The southwestern Rocky Mountains provide an exciting hiking and camping adventure.
I migrated to southwestern Colorado
to live nearly ten years ago. When I arrived I was neither a camper nor a
hiker, but living so close to the great Rocky Mountains, practically forces one
to learn to commune with nature. Since I have lived in this beautiful region, I
have had the opportunity to explore some of the backcountry of the southern Rockies
in a territory known as the Lizard Head Wilderness Area in the San
Juan Mountain range.
The area is so named in reference to the awesome rock formation that
purportedly resembles the head of a lizard; although you have to sort of squint
to see that shape. It is a giant vertical spire that juts 300’ upward from a
conical base to an elevation of 13,113 feet. The Lizard Head is visible to
motorists traveling along Colorado
hwy.145 between the towns of Dolores and Telluride. I had seen the landmark
many times on my journeys to Telluride to ski with my family, but I never
dreamed I would actually climb Blackface
Mountain and stand within the
shadow of the great Lizard Head.
Lizard Head Trail
Then, a few summers ago my good friend and I got on a hiking kick to get in
shape. She was an experienced hiker and I was not. I was curious about the
Lizard Head area, so I did some Internet research on the trails in the region
and found a few I thought we could handle on our own. Our first expedition was
a hike on the Lizard Head Trail. It is part of a system of trails that
crisscross the region. They all seem to intersect one another at some point, so
it seems conceivable that a person could spend a summer wondering around the
backcountry of the San Juan National
Forest. We only had one day, however, so we
planned a trip up the trail and back along the same route.
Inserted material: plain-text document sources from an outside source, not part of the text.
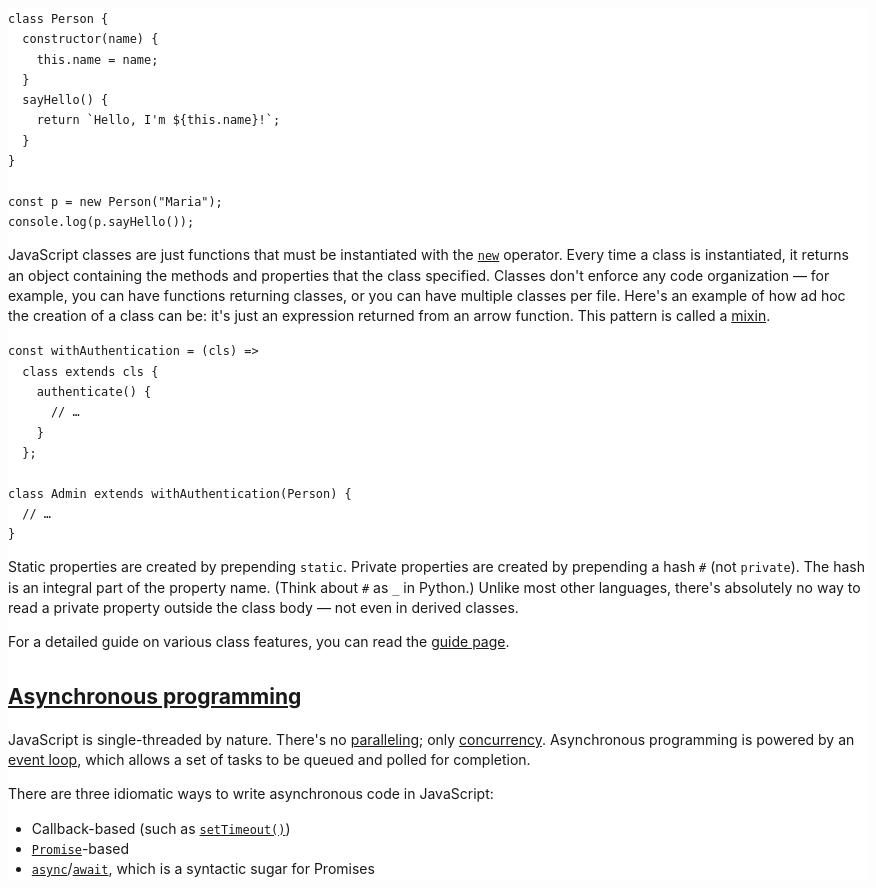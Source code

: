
 ```
class Person {
  constructor(name) {
    this.name = name;
  }
  sayHello() {
    return `Hello, I'm ${this.name}!`;
  }
}

const p = new Person("Maria");
console.log(p.sayHello());
```

JavaScript classes are just functions that must be instantiated with the [`new`](https://developer.mozilla.org/en-US/docs/Web/JavaScript/Reference/Operators/new) operator. Every time a class is instantiated, it returns an object containing the methods and properties that the class specified. Classes don't enforce any code organization — for example, you can have functions returning classes, or you can have multiple classes per file. Here's an example of how ad hoc the creation of a class can be: it's just an expression returned from an arrow function. This pattern is called a [mixin](https://developer.mozilla.org/en-US/docs/Web/JavaScript/Reference/Classes/extends#mix-ins).

```
const withAuthentication = (cls) =>
  class extends cls {
    authenticate() {
      // …
    }
  };

class Admin extends withAuthentication(Person) {
  // …
}
```

Static properties are created by prepending `static`. Private properties are created by prepending a hash `#` (not `private`). The hash is an integral part of the property name. (Think about `#` as `_` in Python.) Unlike most other languages, there's absolutely no way to read a private property outside the class body — not even in derived classes.

For a detailed guide on various class features, you can read the [guide page](https://developer.mozilla.org/en-US/docs/Web/JavaScript/Guide/Using_classes).

## [Asynchronous programming](#asynchronous_programming)

JavaScript is single-threaded by nature. There's no [paralleling](https://en.wikipedia.org/wiki/Parallel_computing); only [concurrency](https://en.wikipedia.org/wiki/Concurrent_computing). Asynchronous programming is powered by an [event loop](https://developer.mozilla.org/en-US/docs/Web/JavaScript/Reference/Execution_model), which allows a set of tasks to be queued and polled for completion.

There are three idiomatic ways to write asynchronous code in JavaScript:

*   Callback-based (such as [`setTimeout()`](https://developer.mozilla.org/en-US/docs/Web/API/Window/setTimeout "setTimeout()"))
*   [`Promise`](https://developer.mozilla.org/en-US/docs/Web/JavaScript/Reference/Global_Objects/Promise)\-based
*   [`async`](https://developer.mozilla.org/en-US/docs/Web/JavaScript/Reference/Statements/async_function)/[`await`](https://developer.mozilla.org/en-US/docs/Web/JavaScript/Reference/Operators/await), which is a syntactic sugar for Promises
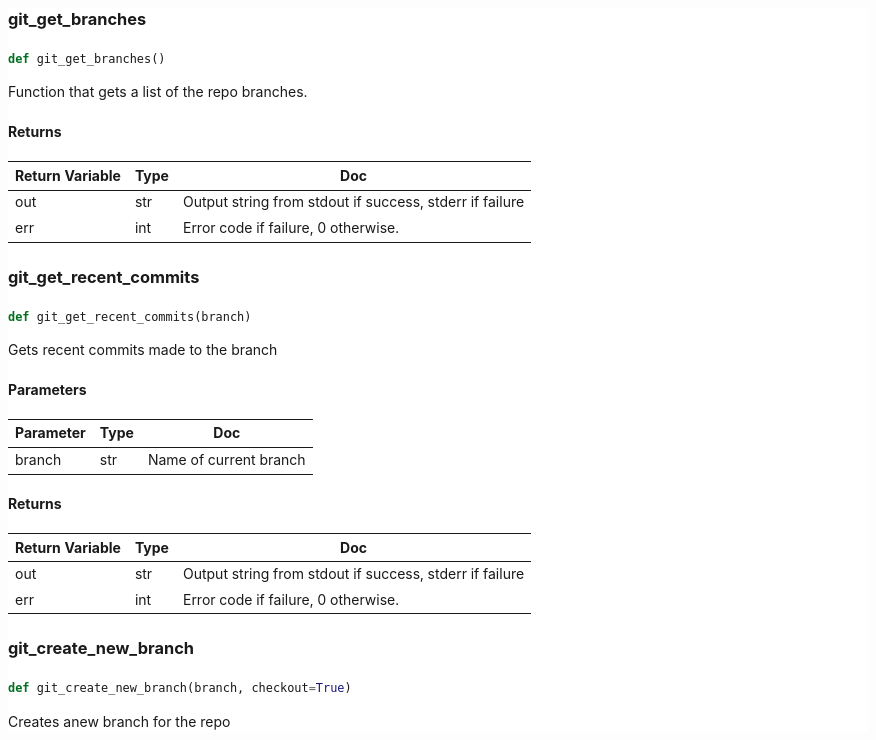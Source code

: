 



### git_get_branches

```python
def git_get_branches()
```

Function that gets a list of the repo branches.




#### Returns

 Return Variable  | Type  | Doc
-----|----------|-----
 out  |  str | Output string from stdout if success, stderr if failure
 err  |  int | Error code if failure, 0 otherwise.





### git_get_recent_commits

```python
def git_get_recent_commits(branch)
```

Gets recent commits made to the branch




#### Parameters

 Parameter  | Type  | Doc
-----|----------|-----
 branch  |  str | Name of current branch

#### Returns

 Return Variable  | Type  | Doc
-----|----------|-----
 out  |  str | Output string from stdout if success, stderr if failure
 err  |  int | Error code if failure, 0 otherwise.





### git_create_new_branch

```python
def git_create_new_branch(branch, checkout=True)
```

Creates anew branch for the repo



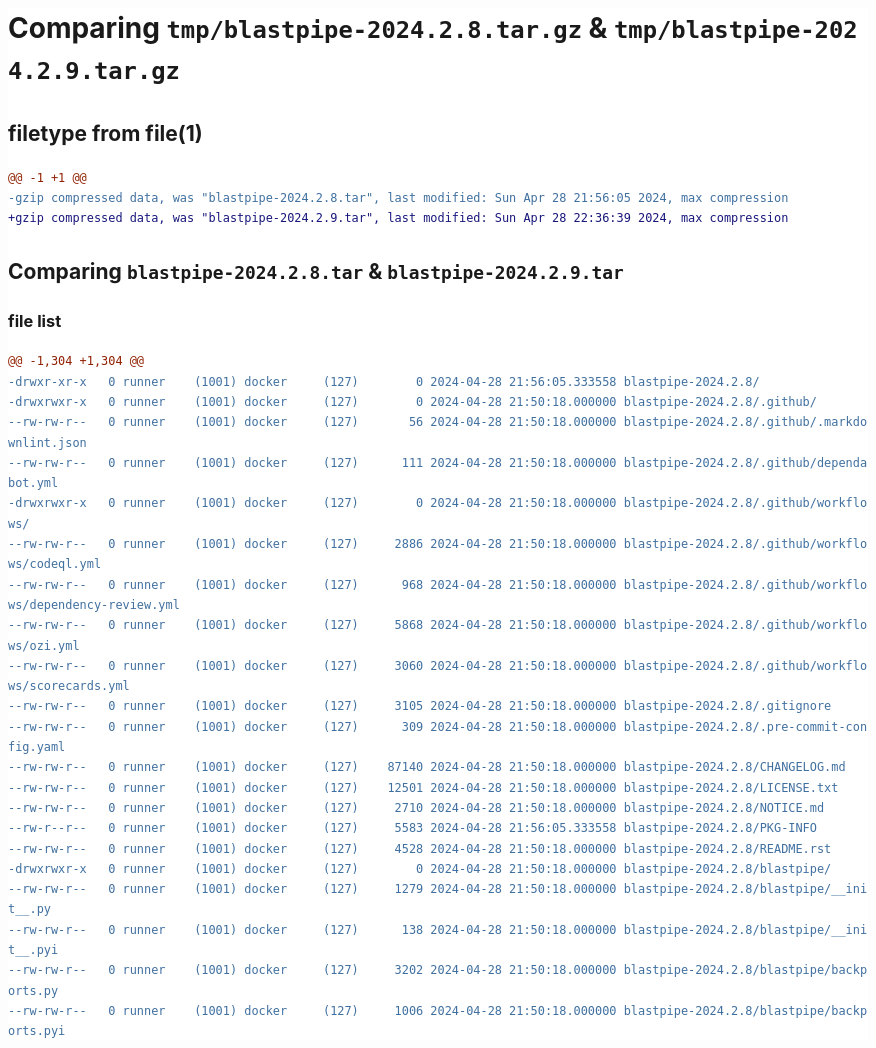 # Comparing `tmp/blastpipe-2024.2.8.tar.gz` & `tmp/blastpipe-2024.2.9.tar.gz`

## filetype from file(1)

```diff
@@ -1 +1 @@
-gzip compressed data, was "blastpipe-2024.2.8.tar", last modified: Sun Apr 28 21:56:05 2024, max compression
+gzip compressed data, was "blastpipe-2024.2.9.tar", last modified: Sun Apr 28 22:36:39 2024, max compression
```

## Comparing `blastpipe-2024.2.8.tar` & `blastpipe-2024.2.9.tar`

### file list

```diff
@@ -1,304 +1,304 @@
-drwxr-xr-x   0 runner    (1001) docker     (127)        0 2024-04-28 21:56:05.333558 blastpipe-2024.2.8/
-drwxrwxr-x   0 runner    (1001) docker     (127)        0 2024-04-28 21:50:18.000000 blastpipe-2024.2.8/.github/
--rw-rw-r--   0 runner    (1001) docker     (127)       56 2024-04-28 21:50:18.000000 blastpipe-2024.2.8/.github/.markdownlint.json
--rw-rw-r--   0 runner    (1001) docker     (127)      111 2024-04-28 21:50:18.000000 blastpipe-2024.2.8/.github/dependabot.yml
-drwxrwxr-x   0 runner    (1001) docker     (127)        0 2024-04-28 21:50:18.000000 blastpipe-2024.2.8/.github/workflows/
--rw-rw-r--   0 runner    (1001) docker     (127)     2886 2024-04-28 21:50:18.000000 blastpipe-2024.2.8/.github/workflows/codeql.yml
--rw-rw-r--   0 runner    (1001) docker     (127)      968 2024-04-28 21:50:18.000000 blastpipe-2024.2.8/.github/workflows/dependency-review.yml
--rw-rw-r--   0 runner    (1001) docker     (127)     5868 2024-04-28 21:50:18.000000 blastpipe-2024.2.8/.github/workflows/ozi.yml
--rw-rw-r--   0 runner    (1001) docker     (127)     3060 2024-04-28 21:50:18.000000 blastpipe-2024.2.8/.github/workflows/scorecards.yml
--rw-rw-r--   0 runner    (1001) docker     (127)     3105 2024-04-28 21:50:18.000000 blastpipe-2024.2.8/.gitignore
--rw-rw-r--   0 runner    (1001) docker     (127)      309 2024-04-28 21:50:18.000000 blastpipe-2024.2.8/.pre-commit-config.yaml
--rw-rw-r--   0 runner    (1001) docker     (127)    87140 2024-04-28 21:50:18.000000 blastpipe-2024.2.8/CHANGELOG.md
--rw-rw-r--   0 runner    (1001) docker     (127)    12501 2024-04-28 21:50:18.000000 blastpipe-2024.2.8/LICENSE.txt
--rw-rw-r--   0 runner    (1001) docker     (127)     2710 2024-04-28 21:50:18.000000 blastpipe-2024.2.8/NOTICE.md
--rw-r--r--   0 runner    (1001) docker     (127)     5583 2024-04-28 21:56:05.333558 blastpipe-2024.2.8/PKG-INFO
--rw-rw-r--   0 runner    (1001) docker     (127)     4528 2024-04-28 21:50:18.000000 blastpipe-2024.2.8/README.rst
-drwxrwxr-x   0 runner    (1001) docker     (127)        0 2024-04-28 21:50:18.000000 blastpipe-2024.2.8/blastpipe/
--rw-rw-r--   0 runner    (1001) docker     (127)     1279 2024-04-28 21:50:18.000000 blastpipe-2024.2.8/blastpipe/__init__.py
--rw-rw-r--   0 runner    (1001) docker     (127)      138 2024-04-28 21:50:18.000000 blastpipe-2024.2.8/blastpipe/__init__.pyi
--rw-rw-r--   0 runner    (1001) docker     (127)     3202 2024-04-28 21:50:18.000000 blastpipe-2024.2.8/blastpipe/backports.py
--rw-rw-r--   0 runner    (1001) docker     (127)     1006 2024-04-28 21:50:18.000000 blastpipe-2024.2.8/blastpipe/backports.pyi
```
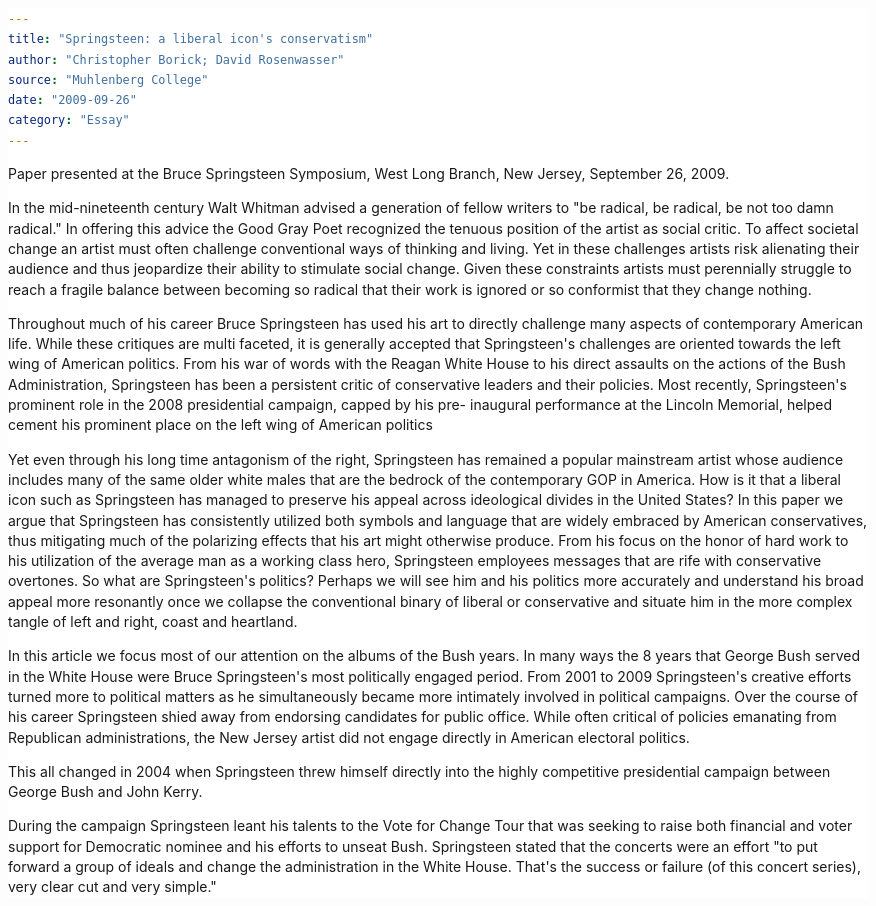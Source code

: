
 ```yaml
---
title: "Springsteen: a liberal icon's conservatism"
author: "Christopher Borick; David Rosenwasser"
source: "Muhlenberg College"
date: "2009-09-26"
category: "Essay"
---
```


Paper presented at the Bruce Springsteen Symposium, West Long Branch, New Jersey, September 26, 2009.

In the mid-nineteenth century Walt Whitman advised a generation of fellow writers to "be radical, be radical, be not too damn radical." In offering this advice the Good Gray Poet recognized the tenuous position of the artist as social critic. To affect societal change an artist must often challenge conventional ways of thinking and living. Yet in these challenges artists risk alienating their audience and thus jeopardize their ability to stimulate social change. Given these constraints artists must perennially struggle to reach a fragile balance between becoming so radical that their work is ignored or so conformist that they change nothing.

Throughout much of his career Bruce Springsteen has used his art to directly challenge many aspects of contemporary American life. While these critiques are multi faceted, it is generally accepted that Springsteen's challenges are oriented towards the left wing of American politics. From his war of words with the Reagan White House to his direct assaults on the actions of the Bush Administration, Springsteen has been a persistent critic of conservative leaders and their policies. Most recently, Springsteen's prominent role in the 2008 presidential campaign, capped by his pre- inaugural performance at the Lincoln Memorial, helped cement his prominent place on the left wing of American politics

Yet even through his long time antagonism of the right, Springsteen has remained a popular mainstream artist whose audience includes many of the same older white males that are the bedrock of the contemporary GOP in America. How is it that a liberal icon such as Springsteen has managed to preserve his appeal across ideological divides in the United States? In this paper we argue that Springsteen has consistently utilized both symbols and language that are widely embraced by American conservatives, thus mitigating much of the polarizing effects that his art might otherwise produce. From his focus on the honor of hard work to his utilization of the average man as a working class hero, Springsteen employees messages that are rife with conservative overtones. So what are Springsteen's politics? Perhaps we will see him and his politics more accurately and understand his broad appeal more resonantly once we collapse the conventional binary of liberal or conservative and situate him in the more complex tangle of left and right, coast and heartland.

In this article we focus most of our attention on the albums of the Bush years. In many ways the 8 years that George Bush served in the White House were Bruce Springsteen's most politically engaged period. From 2001 to 2009 Springsteen's creative efforts turned more to political matters as he simultaneously became more intimately involved in political campaigns. Over the course of his career Springsteen shied away from endorsing candidates for public office. While often critical of policies emanating from Republican administrations, the New Jersey artist did not engage directly in American electoral politics.

This all changed in 2004 when Springsteen threw himself directly into the highly competitive presidential campaign between George Bush and John Kerry.

During the campaign Springsteen leant his talents to the Vote for Change Tour that was seeking to raise both financial and voter support for Democratic nominee and his efforts to unseat Bush. Springsteen stated that the concerts were an effort "to put forward a group of ideals and change the administration in the White House. That's the success or failure (of this concert series), very clear cut and very simple."
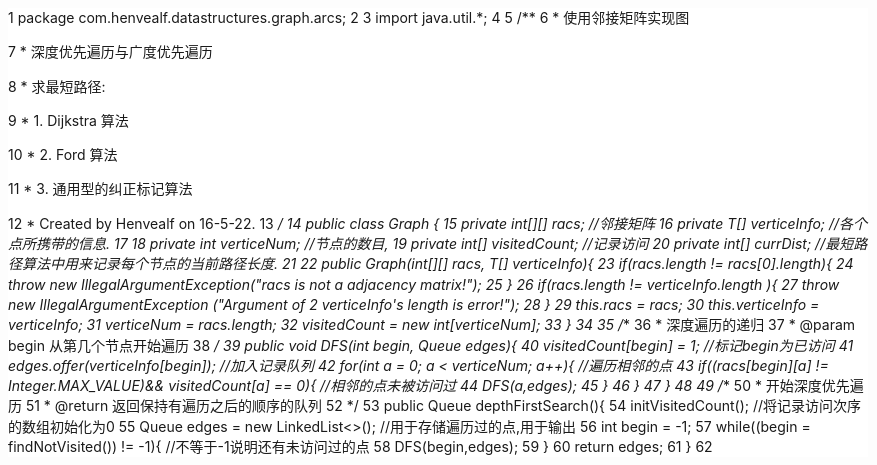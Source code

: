  


  1 package com.henvealf.datastructures.graph.arcs;
  2 
  3 import java.util.*;
  4 
  5 /**
  6  * 使用邻接矩阵实现图<p>
  7  * 深度优先遍历与广度优先遍历<p>
  8  * 求最短路径:<p>
  9  *      1. Dijkstra 算法 <p>
 10  *      2. Ford 算法 <p>
 11  *      3. 通用型的纠正标记算法<p>
 12  * Created by Henvealf on 16-5-22.
 13  */
 14 public class Graph<T> {
 15     private int[][] racs;       //邻接矩阵
 16     private T[] verticeInfo;   //各个点所携带的信息.
 17 
 18     private int verticeNum;             //节点的数目,
 19     private int[] visitedCount;         //记录访问
 20     private int[] currDist;             //最短路径算法中用来记录每个节点的当前路径长度.
 21 
 22     public Graph(int[][] racs, T[] verticeInfo){
 23         if(racs.length != racs[0].length){
 24             throw new IllegalArgumentException("racs is not a adjacency matrix!");
 25         }
 26         if(racs.length != verticeInfo.length ){
 27             throw new IllegalArgumentException ("Argument of 2 verticeInfo's length is error!");
 28         }
 29         this.racs = racs;
 30         this.verticeInfo = verticeInfo;
 31         verticeNum = racs.length;
 32         visitedCount = new int[verticeNum];
 33     }
 34 
 35     /**
 36      * 深度遍历的递归
 37      * @param begin  从第几个节点开始遍历
 38      */
 39     public void DFS(int begin, Queue<T> edges){
 40         visitedCount[begin] = 1;                         //标记begin为已访问
 41         edges.offer(verticeInfo[begin]);                 //加入记录队列
 42         for(int a = 0; a < verticeNum; a++){             //遍历相邻的点
 43             if((racs[begin][a] != Integer.MAX_VALUE)&& visitedCount[a] == 0){   //相邻的点未被访问过
 44                 DFS(a,edges);
 45             }
 46         }
 47     }
 48 
 49     /**
 50      * 开始深度优先遍历
 51      * @return  返回保持有遍历之后的顺序的队列
 52      */
 53     public Queue<T> depthFirstSearch(){
 54         initVisitedCount();         //将记录访问次序的数组初始化为0
 55         Queue<T> edges = new LinkedList<>();    //用于存储遍历过的点,用于输出
 56         int begin = -1;
 57         while((begin = findNotVisited()) != -1){        //不等于-1说明还有未访问过的点
 58             DFS(begin,edges);
 59         }
 60         return edges;
 61     }
 62 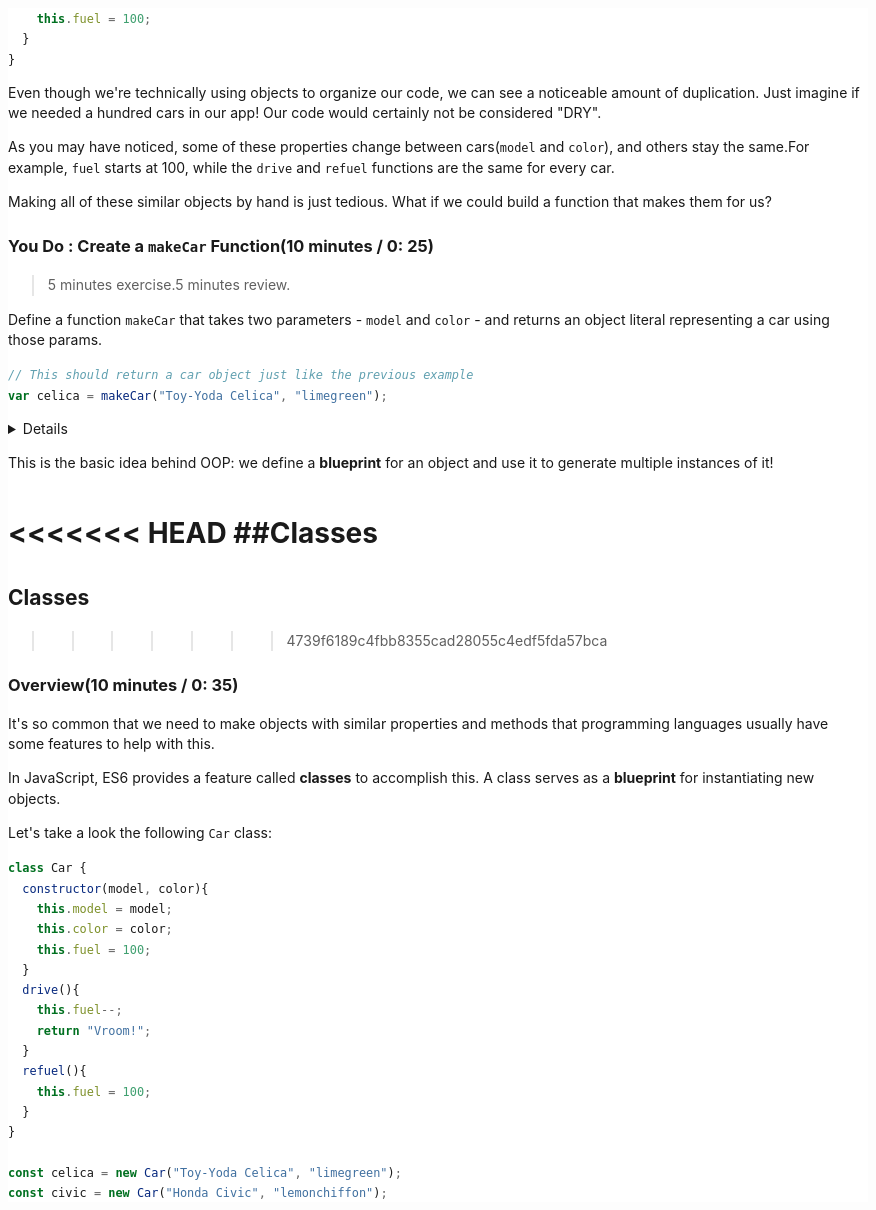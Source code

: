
 ```js
    this.fuel = 100;
  }
}
```

Even though we're technically using objects to organize our code, we can see a noticeable amount of duplication. Just imagine if we needed a hundred cars in our app! Our code would certainly not be considered "DRY".

As you may have noticed, some of these properties change between cars(`model` and `color`), and others stay the same.For example, `fuel` starts at 100, while the `drive` and `refuel` functions are the same for every car.

Making all of these similar objects by hand is just tedious. What
if we could build a function that makes them for us?

### You Do : Create a `makeCar` Function(10 minutes / 0: 25)
> 5 minutes exercise.5 minutes review.

Define a function `makeCar` that takes two parameters - `model` and `color` - and returns an object literal representing a car using those params.

```js
// This should return a car object just like the previous example
var celica = makeCar("Toy-Yoda Celica", "limegreen");
```

<details></details>

This is the basic idea behind OOP: we define a **blueprint** for an object and use it to generate multiple instances of it!

<<<<<<< HEAD
##Classes
=======
## Classes
>>>>>>> 4739f6189c4fbb8355cad28055c4edf5fda57bca

### Overview(10 minutes / 0: 35)

It's so common that we need to make objects with similar properties and methods that programming languages usually have some features to help with this.

In JavaScript, ES6 provides a feature called **classes** to accomplish this. A class serves as a **blueprint** for instantiating new objects.

Let's take a look the following `Car` class:

```js
class Car {
  constructor(model, color){
    this.model = model;
    this.color = color;
    this.fuel = 100;
  }
  drive(){
    this.fuel--;
    return "Vroom!";
  }
  refuel(){
    this.fuel = 100;
  }
}

const celica = new Car("Toy-Yoda Celica", "limegreen");
const civic = new Car("Honda Civic", "lemonchiffon");
```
The trailhead (U.S. Forest Service Road #409) is just off hwy. 145 about 40
miles northeast of Cortez and 10 miles south of Telluride at an elevation of
10,000 feet. There is a large parking area and restrooms at the base of the
trailhead. The trail begins with slight slopes through mountain meadows, full
of summer wildflowers. Then it begins to climb into the aspens. After some
climbing through the trees, the trail opens up to some spectacular views of nearby
Trout Lake,
Sheep Mountain
and Yellow Mountain.
Next, the trail really begins to climb through the first set of switchbacks.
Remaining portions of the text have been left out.